Prince Harry and Meghan Markle announced yesterday that their daughter Lilibet “Lili” Diana Mountbatten-Windsor had been born on Friday. She is Queen Elizabeth’s eleventh great-grandchild.
Bringing a child into our fallen world has always been an act of faith. Today is no exception.
In Pakistan, dozens of passengers were killed this morning when two trains collided. Officials are working to rescue at least seventeen people who remain trapped. People were leaving a graduation party in southern Florida yesterday when one or two cars pulled up and opened fire. Three people were killed and at least five others were injured.
A woman was shot in the face in New Orleans yesterday morning and is in critical condition. Seven others were injured in the mass shooting. A Delta Airline flight from Los Angeles to Nashville was diverted to New Mexico on Friday after a passenger tried to break into the cockpit. Pro golfer Jon Rahm was leading the Memorial Tournament by six strokes on Saturday when he was told that he had tested positive for COVID-19 and was forced to withdraw.
“They love all men, and are persecuted by all”
Such stories leave us feeling powerless. But humans hate feeling powerless. We always have.
In the biblical era, you had options for dealing with your fears and anxieties. The Stoics told you to accept your fate and make the best of it. The Epicureans told you to seek what happiness you could find in the midst of your struggles. The Cynics told you to withdraw from life and focus on the bare essentials. The Skeptics told you to give up trying to understand your struggles. Their descendants are still telling us to do the same today.

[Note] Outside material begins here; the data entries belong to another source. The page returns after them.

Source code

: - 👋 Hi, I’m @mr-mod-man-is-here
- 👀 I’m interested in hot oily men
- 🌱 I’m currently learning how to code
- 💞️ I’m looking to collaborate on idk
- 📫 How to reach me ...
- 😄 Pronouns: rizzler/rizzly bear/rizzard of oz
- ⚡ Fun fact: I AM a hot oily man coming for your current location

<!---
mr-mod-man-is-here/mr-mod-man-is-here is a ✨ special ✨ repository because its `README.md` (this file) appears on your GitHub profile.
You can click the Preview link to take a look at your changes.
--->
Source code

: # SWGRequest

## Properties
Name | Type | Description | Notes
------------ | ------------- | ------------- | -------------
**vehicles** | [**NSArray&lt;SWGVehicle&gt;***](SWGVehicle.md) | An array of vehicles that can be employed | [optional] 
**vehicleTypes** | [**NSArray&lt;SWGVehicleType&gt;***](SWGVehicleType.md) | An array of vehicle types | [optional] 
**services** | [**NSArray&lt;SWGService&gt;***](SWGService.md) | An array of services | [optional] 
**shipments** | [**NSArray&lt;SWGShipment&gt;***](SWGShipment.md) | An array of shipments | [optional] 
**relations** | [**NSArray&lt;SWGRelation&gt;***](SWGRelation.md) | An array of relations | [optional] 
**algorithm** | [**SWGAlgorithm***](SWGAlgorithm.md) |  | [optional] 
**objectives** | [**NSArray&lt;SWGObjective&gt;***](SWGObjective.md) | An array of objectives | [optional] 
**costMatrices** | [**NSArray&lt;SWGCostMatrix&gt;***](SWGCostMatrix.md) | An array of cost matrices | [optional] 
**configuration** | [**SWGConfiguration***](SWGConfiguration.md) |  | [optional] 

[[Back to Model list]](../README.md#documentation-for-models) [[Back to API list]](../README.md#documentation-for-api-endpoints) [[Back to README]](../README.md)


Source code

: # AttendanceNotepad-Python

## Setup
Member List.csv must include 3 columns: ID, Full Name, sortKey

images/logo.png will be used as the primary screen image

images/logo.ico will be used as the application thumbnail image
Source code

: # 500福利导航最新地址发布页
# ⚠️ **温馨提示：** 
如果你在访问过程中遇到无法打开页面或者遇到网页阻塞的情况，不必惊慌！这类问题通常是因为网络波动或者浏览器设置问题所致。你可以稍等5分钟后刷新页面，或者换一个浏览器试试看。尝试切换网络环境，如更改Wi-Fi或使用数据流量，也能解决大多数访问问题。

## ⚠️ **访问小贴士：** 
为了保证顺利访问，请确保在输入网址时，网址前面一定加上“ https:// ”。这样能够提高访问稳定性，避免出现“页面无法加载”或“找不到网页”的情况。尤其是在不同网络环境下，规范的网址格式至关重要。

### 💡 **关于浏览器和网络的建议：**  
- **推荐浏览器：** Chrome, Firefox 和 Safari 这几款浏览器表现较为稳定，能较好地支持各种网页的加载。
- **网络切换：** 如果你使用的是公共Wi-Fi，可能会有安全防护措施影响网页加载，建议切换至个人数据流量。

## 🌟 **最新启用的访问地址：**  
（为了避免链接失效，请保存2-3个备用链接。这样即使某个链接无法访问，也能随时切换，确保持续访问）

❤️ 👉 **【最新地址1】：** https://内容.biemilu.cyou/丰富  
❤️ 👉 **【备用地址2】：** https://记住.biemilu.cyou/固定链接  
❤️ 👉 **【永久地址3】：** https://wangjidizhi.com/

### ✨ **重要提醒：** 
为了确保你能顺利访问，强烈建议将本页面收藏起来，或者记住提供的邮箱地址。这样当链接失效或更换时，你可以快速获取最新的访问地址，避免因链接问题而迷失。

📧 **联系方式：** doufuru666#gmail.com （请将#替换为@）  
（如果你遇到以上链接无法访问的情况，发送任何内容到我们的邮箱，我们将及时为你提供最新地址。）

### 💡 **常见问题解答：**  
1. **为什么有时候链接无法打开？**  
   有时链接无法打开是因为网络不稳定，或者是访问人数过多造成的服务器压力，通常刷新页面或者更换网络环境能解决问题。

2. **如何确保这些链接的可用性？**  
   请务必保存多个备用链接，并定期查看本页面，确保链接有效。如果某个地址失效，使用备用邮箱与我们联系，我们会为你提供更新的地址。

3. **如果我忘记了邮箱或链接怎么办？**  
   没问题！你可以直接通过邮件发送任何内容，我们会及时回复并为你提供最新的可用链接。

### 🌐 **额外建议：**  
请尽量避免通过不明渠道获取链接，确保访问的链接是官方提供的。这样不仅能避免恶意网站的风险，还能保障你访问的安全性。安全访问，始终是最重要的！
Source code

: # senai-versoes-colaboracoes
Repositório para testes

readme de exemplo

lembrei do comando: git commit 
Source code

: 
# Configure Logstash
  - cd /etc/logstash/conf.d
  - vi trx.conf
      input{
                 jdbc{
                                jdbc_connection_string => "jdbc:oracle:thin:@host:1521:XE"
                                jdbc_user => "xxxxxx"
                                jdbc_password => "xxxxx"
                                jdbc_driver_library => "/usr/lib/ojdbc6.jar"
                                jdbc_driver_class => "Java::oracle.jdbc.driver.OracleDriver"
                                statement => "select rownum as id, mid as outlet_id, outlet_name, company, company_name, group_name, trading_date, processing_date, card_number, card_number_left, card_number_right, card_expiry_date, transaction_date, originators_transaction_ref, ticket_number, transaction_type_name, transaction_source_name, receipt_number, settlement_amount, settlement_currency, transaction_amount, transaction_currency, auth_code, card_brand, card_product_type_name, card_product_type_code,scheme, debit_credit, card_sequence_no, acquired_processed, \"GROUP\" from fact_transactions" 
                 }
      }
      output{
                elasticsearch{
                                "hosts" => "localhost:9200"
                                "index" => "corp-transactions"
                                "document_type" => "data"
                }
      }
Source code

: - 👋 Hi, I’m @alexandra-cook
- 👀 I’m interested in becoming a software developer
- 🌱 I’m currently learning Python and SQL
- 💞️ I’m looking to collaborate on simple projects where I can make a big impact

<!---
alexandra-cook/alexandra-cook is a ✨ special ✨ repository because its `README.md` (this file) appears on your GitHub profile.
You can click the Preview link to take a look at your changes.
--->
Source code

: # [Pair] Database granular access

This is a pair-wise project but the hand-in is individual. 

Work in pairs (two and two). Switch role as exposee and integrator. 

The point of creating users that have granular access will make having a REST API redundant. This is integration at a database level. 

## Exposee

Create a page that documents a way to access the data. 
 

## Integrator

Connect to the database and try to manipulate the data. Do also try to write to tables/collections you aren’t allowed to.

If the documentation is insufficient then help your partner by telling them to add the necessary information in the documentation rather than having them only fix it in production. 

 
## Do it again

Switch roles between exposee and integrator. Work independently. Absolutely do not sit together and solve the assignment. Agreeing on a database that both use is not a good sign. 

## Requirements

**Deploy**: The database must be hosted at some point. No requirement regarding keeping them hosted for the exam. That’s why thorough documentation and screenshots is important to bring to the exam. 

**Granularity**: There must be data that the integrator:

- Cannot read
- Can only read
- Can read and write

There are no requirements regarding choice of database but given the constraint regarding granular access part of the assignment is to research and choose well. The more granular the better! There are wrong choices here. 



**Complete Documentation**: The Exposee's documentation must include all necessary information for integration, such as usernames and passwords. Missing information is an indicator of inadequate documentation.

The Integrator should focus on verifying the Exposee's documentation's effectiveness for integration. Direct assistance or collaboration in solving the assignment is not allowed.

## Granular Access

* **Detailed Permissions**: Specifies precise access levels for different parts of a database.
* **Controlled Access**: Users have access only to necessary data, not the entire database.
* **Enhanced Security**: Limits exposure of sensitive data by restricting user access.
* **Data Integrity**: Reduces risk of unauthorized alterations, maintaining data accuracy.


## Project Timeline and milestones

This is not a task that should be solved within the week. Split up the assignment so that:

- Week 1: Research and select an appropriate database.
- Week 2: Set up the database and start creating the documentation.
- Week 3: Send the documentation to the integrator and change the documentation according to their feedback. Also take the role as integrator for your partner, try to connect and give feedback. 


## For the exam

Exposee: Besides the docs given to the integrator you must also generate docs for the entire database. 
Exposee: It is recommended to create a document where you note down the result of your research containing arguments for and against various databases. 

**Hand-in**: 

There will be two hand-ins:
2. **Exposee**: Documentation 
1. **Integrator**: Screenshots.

Followers of Jesus knew a better way. An early Christian describes his fellow believers this way:
“They have a common table, but not a common bed. They are in the flesh, but they do not live after the flesh. They pass their days on earth, but they are citizens of heaven. They obey the prescribed laws, and at the same time surpass the laws by their lives.
“They love all men, and are persecuted by all. They are unknown and condemned; they are put to death, and restored to life. They are poor, yet make many rich; they are in lack of all things, and yet abound in all; they are dishonored, and yet in the very dishonor are glorified. They are evil spoken of, and yet are justified; they are reviled, and bless; they are insulted, and repay the insult with honor. . . .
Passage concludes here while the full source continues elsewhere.